(Stored dataset items)

--------

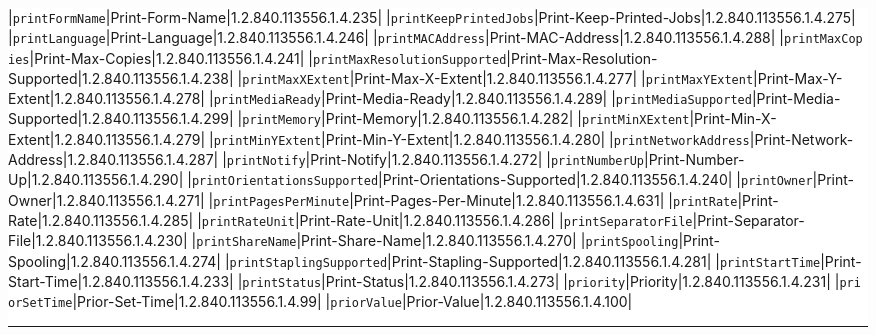|`printFormName`|Print-Form-Name|1.2.840.113556.1.4.235|
|`printKeepPrintedJobs`|Print-Keep-Printed-Jobs|1.2.840.113556.1.4.275|
|`printLanguage`|Print-Language|1.2.840.113556.1.4.246|
|`printMACAddress`|Print-MAC-Address|1.2.840.113556.1.4.288|
|`printMaxCopies`|Print-Max-Copies|1.2.840.113556.1.4.241|
|`printMaxResolutionSupported`|Print-Max-Resolution-Supported|1.2.840.113556.1.4.238|
|`printMaxXExtent`|Print-Max-X-Extent|1.2.840.113556.1.4.277|
|`printMaxYExtent`|Print-Max-Y-Extent|1.2.840.113556.1.4.278|
|`printMediaReady`|Print-Media-Ready|1.2.840.113556.1.4.289|
|`printMediaSupported`|Print-Media-Supported|1.2.840.113556.1.4.299|
|`printMemory`|Print-Memory|1.2.840.113556.1.4.282|
|`printMinXExtent`|Print-Min-X-Extent|1.2.840.113556.1.4.279|
|`printMinYExtent`|Print-Min-Y-Extent|1.2.840.113556.1.4.280|
|`printNetworkAddress`|Print-Network-Address|1.2.840.113556.1.4.287|
|`printNotify`|Print-Notify|1.2.840.113556.1.4.272|
|`printNumberUp`|Print-Number-Up|1.2.840.113556.1.4.290|
|`printOrientationsSupported`|Print-Orientations-Supported|1.2.840.113556.1.4.240|
|`printOwner`|Print-Owner|1.2.840.113556.1.4.271|
|`printPagesPerMinute`|Print-Pages-Per-Minute|1.2.840.113556.1.4.631|
|`printRate`|Print-Rate|1.2.840.113556.1.4.285|
|`printRateUnit`|Print-Rate-Unit|1.2.840.113556.1.4.286|
|`printSeparatorFile`|Print-Separator-File|1.2.840.113556.1.4.230|
|`printShareName`|Print-Share-Name|1.2.840.113556.1.4.270|
|`printSpooling`|Print-Spooling|1.2.840.113556.1.4.274|
|`printStaplingSupported`|Print-Stapling-Supported|1.2.840.113556.1.4.281|
|`printStartTime`|Print-Start-Time|1.2.840.113556.1.4.233|
|`printStatus`|Print-Status|1.2.840.113556.1.4.273|
|`priority`|Priority|1.2.840.113556.1.4.231|
|`priorSetTime`|Prior-Set-Time|1.2.840.113556.1.4.99|
|`priorValue`|Prior-Value|1.2.840.113556.1.4.100|

---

--------

• **Task goal**
Report how many lines of the entries above contain the word "Rate", giving the number by itself.

• **Response to this exercise**
2